Reproduce word for word the lines between those holding "y un servidor." and "realizar solicitudes adicionales.", inclusive, and nothing else from the data below.

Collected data

________________

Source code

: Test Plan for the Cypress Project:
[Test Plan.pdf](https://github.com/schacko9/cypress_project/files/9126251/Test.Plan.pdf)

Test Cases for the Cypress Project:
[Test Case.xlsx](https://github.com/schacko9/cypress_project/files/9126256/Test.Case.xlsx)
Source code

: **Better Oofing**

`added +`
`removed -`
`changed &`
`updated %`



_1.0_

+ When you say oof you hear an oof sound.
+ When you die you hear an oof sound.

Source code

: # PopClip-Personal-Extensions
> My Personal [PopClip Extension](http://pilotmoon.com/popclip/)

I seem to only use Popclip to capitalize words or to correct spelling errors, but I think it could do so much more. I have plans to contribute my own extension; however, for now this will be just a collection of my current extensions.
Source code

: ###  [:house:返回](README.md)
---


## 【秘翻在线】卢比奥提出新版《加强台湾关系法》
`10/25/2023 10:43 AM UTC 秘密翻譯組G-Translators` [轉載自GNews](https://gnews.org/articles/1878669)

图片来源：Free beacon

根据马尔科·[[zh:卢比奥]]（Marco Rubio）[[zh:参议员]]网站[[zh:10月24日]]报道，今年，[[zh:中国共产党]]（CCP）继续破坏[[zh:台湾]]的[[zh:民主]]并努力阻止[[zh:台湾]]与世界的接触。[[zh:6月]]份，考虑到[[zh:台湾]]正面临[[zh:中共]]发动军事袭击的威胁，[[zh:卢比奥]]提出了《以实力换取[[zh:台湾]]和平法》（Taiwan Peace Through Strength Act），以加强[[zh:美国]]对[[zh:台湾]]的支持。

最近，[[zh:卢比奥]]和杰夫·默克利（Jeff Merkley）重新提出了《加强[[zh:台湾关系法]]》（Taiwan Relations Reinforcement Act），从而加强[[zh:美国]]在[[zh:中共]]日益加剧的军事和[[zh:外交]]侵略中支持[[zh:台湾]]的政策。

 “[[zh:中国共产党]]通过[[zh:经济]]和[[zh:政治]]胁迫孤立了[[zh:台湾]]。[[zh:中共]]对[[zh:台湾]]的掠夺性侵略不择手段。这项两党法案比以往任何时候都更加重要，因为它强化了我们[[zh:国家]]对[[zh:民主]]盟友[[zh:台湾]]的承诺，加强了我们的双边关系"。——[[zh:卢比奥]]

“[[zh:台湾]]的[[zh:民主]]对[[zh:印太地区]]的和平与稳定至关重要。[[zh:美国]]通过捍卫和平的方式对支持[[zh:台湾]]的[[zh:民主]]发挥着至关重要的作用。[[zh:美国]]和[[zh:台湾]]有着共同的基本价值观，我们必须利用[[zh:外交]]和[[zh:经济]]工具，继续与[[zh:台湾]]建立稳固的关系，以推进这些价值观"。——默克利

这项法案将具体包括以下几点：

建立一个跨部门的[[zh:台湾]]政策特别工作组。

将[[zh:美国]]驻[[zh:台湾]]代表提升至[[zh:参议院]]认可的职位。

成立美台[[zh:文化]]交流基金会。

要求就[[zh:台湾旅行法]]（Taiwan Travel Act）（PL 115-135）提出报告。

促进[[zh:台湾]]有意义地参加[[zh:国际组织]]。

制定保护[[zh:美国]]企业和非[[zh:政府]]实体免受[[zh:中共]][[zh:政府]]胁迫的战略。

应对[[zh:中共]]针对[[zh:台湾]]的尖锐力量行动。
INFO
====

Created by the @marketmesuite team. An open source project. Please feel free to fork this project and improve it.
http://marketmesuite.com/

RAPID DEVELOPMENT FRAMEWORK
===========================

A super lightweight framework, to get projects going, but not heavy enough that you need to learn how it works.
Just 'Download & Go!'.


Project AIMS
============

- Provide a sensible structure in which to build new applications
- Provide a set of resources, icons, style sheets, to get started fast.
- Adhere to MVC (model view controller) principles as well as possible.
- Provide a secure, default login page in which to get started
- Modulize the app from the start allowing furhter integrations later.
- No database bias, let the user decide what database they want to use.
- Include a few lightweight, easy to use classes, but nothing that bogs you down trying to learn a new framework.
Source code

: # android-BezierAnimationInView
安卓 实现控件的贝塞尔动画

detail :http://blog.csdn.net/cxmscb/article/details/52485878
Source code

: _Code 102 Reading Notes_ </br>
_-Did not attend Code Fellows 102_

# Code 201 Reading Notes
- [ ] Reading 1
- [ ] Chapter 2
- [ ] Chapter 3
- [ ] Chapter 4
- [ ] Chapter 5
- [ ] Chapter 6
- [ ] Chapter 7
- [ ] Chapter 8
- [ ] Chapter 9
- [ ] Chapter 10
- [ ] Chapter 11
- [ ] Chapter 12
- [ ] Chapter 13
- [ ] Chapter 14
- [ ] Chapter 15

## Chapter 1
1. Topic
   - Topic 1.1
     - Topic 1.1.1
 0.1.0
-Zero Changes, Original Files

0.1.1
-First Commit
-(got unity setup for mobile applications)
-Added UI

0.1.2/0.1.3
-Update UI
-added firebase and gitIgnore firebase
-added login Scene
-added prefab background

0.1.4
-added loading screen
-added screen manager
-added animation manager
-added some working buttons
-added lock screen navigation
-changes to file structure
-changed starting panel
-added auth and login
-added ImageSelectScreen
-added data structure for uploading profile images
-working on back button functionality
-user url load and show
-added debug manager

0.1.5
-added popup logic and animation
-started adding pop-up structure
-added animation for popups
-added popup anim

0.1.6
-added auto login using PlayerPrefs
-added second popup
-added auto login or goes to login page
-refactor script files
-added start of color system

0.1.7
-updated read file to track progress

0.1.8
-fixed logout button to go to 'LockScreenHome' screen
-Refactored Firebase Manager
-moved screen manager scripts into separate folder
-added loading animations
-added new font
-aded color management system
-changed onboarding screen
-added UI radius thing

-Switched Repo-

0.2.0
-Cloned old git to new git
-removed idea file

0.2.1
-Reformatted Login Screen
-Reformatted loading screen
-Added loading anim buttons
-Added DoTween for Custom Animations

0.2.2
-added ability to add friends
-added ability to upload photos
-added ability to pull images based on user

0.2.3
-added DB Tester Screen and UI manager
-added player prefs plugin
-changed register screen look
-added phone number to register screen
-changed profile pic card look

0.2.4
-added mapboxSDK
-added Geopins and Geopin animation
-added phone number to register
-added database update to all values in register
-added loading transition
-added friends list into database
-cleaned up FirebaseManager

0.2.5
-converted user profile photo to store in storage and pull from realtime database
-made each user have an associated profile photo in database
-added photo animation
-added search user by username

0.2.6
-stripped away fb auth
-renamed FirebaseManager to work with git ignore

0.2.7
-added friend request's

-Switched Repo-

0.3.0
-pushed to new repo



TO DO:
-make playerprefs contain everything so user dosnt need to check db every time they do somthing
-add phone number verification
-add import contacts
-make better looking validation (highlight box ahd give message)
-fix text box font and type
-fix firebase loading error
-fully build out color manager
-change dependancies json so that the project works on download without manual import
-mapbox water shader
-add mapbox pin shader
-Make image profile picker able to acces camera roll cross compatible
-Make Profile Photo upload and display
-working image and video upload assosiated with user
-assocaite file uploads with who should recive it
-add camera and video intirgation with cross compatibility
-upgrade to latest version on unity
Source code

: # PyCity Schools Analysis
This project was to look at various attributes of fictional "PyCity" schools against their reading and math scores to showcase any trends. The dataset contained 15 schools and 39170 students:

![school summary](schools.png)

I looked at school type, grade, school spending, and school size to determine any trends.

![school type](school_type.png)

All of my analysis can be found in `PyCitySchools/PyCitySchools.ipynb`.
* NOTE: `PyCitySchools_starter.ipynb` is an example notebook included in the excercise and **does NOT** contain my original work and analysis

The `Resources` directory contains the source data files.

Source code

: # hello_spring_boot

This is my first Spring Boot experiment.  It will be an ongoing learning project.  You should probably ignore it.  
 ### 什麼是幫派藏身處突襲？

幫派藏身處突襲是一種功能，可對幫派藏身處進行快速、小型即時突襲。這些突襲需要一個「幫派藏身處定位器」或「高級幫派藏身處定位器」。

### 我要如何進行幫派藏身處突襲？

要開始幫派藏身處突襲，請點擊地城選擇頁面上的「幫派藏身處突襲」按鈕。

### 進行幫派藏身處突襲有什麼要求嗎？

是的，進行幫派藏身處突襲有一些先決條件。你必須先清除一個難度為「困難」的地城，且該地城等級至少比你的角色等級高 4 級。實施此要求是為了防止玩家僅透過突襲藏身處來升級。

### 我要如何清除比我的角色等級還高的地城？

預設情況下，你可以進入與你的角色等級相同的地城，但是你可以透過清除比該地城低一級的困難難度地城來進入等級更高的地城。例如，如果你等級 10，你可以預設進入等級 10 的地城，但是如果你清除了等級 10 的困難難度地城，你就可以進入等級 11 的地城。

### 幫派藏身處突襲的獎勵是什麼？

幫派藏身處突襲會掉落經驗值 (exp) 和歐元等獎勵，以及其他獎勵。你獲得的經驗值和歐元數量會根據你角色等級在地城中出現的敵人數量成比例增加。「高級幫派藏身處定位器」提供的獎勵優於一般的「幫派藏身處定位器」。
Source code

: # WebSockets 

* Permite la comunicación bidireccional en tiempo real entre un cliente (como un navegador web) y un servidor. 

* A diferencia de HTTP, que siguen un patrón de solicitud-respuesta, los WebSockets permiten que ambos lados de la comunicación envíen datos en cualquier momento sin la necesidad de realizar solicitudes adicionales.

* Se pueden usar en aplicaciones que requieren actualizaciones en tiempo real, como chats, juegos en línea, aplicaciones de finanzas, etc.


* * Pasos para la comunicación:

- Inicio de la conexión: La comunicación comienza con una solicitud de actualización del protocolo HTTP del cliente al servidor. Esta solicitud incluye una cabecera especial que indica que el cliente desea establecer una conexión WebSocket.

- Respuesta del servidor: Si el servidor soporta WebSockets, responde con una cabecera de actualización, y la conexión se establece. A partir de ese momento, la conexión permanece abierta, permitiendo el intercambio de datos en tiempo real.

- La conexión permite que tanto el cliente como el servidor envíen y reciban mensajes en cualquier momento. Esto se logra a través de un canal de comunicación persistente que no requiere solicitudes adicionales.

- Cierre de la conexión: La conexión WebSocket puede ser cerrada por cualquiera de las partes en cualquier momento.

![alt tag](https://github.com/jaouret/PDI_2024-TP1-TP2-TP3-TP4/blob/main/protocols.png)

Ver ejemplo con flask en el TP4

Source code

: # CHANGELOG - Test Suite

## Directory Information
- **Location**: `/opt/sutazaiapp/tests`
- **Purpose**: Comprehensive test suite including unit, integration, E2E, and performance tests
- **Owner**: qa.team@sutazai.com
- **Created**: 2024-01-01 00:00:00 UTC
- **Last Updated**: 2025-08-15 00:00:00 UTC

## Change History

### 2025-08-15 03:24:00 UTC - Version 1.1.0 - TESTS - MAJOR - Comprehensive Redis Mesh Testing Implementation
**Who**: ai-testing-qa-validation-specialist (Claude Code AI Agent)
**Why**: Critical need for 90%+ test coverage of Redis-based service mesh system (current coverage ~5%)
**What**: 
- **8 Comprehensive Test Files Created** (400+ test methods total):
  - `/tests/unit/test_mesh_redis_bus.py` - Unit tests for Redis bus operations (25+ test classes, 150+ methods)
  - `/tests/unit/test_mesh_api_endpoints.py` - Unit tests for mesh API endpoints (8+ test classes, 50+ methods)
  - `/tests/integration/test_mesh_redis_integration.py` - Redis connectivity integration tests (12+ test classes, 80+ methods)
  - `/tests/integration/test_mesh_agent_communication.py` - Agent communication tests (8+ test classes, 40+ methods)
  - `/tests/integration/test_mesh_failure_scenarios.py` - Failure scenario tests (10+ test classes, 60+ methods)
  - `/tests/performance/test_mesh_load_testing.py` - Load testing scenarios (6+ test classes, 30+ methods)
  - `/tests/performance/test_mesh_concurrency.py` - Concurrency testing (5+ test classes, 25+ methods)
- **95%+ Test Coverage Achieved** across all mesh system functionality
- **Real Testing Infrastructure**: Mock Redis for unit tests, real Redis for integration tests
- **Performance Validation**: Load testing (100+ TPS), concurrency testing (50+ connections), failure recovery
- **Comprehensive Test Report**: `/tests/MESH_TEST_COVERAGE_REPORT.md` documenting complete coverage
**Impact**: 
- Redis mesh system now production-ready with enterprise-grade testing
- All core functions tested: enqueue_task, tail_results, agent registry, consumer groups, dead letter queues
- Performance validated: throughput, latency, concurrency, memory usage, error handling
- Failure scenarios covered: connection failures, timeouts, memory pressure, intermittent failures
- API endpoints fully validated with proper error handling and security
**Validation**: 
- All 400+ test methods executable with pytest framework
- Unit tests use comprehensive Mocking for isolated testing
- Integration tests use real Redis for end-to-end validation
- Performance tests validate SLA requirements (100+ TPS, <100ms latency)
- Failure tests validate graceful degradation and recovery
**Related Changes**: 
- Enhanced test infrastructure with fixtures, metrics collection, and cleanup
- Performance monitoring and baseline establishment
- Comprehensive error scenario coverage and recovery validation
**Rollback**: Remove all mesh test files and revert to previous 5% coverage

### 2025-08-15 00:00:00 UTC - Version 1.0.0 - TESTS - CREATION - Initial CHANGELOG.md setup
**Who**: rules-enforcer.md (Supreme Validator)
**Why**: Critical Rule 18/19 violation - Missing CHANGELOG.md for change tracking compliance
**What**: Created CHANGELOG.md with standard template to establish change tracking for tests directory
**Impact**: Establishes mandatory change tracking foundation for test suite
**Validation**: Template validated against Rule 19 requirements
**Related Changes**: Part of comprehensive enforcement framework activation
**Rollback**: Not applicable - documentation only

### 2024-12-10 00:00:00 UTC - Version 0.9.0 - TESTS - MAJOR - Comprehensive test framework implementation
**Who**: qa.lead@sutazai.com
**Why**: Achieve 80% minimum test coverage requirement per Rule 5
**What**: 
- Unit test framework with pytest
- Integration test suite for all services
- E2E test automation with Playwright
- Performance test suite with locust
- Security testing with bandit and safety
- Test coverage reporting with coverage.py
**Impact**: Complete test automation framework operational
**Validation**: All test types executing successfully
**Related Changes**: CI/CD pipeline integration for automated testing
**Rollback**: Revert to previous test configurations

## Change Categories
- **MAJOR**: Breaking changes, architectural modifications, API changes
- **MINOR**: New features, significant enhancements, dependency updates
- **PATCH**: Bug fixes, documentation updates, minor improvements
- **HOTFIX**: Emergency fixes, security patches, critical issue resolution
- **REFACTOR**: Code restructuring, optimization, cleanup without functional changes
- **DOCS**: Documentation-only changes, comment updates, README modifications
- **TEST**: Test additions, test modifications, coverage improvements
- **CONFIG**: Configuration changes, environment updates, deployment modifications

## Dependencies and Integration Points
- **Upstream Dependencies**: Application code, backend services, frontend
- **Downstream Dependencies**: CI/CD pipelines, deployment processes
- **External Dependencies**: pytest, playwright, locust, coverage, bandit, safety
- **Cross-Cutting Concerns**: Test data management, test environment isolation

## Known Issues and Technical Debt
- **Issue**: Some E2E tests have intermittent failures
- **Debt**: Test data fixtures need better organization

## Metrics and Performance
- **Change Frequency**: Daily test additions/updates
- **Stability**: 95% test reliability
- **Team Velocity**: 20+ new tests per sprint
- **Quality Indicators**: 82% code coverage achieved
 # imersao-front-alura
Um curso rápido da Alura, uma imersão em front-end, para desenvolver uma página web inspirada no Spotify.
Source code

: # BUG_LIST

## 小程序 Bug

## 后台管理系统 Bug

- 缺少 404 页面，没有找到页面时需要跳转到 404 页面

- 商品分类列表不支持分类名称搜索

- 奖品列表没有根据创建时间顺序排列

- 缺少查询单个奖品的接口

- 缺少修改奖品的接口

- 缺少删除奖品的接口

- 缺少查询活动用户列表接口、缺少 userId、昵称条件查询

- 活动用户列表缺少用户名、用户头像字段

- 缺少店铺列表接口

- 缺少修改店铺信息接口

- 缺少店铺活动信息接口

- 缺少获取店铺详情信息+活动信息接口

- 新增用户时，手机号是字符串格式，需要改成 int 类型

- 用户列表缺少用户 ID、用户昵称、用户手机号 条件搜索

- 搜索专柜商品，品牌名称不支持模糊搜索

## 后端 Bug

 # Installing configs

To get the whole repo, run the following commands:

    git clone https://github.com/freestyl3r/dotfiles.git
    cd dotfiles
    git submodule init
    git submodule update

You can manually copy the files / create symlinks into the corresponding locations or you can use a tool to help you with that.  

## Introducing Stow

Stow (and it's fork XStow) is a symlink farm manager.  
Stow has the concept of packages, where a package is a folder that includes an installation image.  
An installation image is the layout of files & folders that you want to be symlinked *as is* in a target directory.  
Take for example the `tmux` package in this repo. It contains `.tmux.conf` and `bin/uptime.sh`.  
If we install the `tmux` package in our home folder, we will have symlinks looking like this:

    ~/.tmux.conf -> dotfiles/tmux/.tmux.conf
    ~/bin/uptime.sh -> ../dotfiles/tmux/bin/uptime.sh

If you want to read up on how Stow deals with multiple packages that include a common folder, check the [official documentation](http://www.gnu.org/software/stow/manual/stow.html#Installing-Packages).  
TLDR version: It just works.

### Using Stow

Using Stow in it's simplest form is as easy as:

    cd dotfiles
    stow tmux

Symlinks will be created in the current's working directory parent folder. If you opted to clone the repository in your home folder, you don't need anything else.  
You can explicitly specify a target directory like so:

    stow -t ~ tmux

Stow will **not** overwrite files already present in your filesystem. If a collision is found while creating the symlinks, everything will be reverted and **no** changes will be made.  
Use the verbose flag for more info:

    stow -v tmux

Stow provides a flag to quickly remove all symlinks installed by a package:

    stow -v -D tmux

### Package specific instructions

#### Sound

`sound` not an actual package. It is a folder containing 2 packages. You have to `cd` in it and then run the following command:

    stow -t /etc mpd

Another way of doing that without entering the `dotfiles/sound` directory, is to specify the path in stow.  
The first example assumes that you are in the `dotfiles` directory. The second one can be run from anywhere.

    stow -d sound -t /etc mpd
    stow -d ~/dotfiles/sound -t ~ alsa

________________

■ Output of the exercise
* Permite la comunicación bidireccional en tiempo real entre un cliente (como un navegador web) y un servidor. 

* A diferencia de HTTP, que siguen un patrón de solicitud-respuesta, los WebSockets permiten que ambos lados de la comunicación envíen datos en cualquier momento sin la necesidad de realizar solicitudes adicionales.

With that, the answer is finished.